*EXTRACTED INFORMATION*
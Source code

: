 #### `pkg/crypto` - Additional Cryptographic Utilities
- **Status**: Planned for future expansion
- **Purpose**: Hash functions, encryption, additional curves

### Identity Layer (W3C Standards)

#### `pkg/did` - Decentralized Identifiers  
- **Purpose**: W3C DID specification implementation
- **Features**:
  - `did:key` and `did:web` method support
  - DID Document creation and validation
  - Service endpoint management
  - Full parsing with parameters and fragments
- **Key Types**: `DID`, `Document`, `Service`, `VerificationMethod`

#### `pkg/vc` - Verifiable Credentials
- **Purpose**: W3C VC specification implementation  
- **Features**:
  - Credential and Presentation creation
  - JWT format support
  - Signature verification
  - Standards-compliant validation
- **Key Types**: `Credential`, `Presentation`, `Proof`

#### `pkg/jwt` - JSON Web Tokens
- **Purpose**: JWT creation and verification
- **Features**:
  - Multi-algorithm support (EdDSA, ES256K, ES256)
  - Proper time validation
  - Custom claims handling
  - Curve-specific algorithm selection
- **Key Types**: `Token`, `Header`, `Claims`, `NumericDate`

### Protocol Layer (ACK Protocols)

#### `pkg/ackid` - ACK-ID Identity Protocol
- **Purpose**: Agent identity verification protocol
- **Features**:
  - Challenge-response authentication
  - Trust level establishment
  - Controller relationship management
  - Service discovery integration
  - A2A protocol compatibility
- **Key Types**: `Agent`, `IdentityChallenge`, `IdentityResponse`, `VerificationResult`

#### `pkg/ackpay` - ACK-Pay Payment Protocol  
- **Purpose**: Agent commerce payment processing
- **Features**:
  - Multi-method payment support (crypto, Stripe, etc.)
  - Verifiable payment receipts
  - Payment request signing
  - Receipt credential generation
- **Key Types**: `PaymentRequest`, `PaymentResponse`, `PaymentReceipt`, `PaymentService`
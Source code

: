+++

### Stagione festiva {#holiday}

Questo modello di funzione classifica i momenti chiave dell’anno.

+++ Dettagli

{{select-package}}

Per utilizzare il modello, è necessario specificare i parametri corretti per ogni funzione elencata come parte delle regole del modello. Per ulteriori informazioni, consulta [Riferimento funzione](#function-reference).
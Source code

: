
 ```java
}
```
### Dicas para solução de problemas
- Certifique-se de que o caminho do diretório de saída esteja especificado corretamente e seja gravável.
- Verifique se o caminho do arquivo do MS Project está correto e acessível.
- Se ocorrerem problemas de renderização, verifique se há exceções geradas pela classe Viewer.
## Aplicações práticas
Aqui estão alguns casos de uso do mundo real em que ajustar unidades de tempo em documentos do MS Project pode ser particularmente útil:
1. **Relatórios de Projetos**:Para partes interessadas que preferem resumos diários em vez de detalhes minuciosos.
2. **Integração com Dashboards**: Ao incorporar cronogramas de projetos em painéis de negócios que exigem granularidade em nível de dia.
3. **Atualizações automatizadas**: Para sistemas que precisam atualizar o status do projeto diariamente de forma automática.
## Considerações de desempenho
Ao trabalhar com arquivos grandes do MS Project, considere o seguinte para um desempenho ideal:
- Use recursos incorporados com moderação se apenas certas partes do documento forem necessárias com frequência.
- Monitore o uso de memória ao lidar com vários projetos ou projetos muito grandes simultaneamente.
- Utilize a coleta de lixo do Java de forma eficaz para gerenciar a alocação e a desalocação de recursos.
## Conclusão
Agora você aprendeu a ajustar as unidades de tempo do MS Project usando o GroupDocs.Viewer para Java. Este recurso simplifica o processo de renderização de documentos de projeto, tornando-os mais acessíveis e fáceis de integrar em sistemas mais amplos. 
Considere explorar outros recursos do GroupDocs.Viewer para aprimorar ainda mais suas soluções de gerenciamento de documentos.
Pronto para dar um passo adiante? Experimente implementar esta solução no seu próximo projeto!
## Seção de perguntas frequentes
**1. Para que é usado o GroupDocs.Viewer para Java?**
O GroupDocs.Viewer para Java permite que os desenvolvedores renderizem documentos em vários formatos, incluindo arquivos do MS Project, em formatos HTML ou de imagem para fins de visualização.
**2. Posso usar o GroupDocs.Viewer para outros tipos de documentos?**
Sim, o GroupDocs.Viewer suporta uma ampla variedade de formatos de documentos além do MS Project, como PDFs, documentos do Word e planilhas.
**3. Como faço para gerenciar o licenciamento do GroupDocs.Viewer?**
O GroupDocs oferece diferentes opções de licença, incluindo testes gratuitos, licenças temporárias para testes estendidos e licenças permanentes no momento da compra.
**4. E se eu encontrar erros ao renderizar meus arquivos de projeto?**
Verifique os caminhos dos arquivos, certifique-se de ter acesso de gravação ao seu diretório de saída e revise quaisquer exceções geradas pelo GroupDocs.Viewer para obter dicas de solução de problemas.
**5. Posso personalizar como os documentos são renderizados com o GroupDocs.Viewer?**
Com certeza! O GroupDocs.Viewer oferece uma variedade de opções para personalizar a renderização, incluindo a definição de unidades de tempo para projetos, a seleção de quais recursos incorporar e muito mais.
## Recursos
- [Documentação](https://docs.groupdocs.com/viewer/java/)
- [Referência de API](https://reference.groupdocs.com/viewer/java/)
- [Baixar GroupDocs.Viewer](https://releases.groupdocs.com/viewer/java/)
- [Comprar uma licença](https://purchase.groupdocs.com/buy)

*THE TASK*
In the records above, how many lines hold the string "problemas"? Only the number should be given.

*ANSWER TO THIS TASK*
3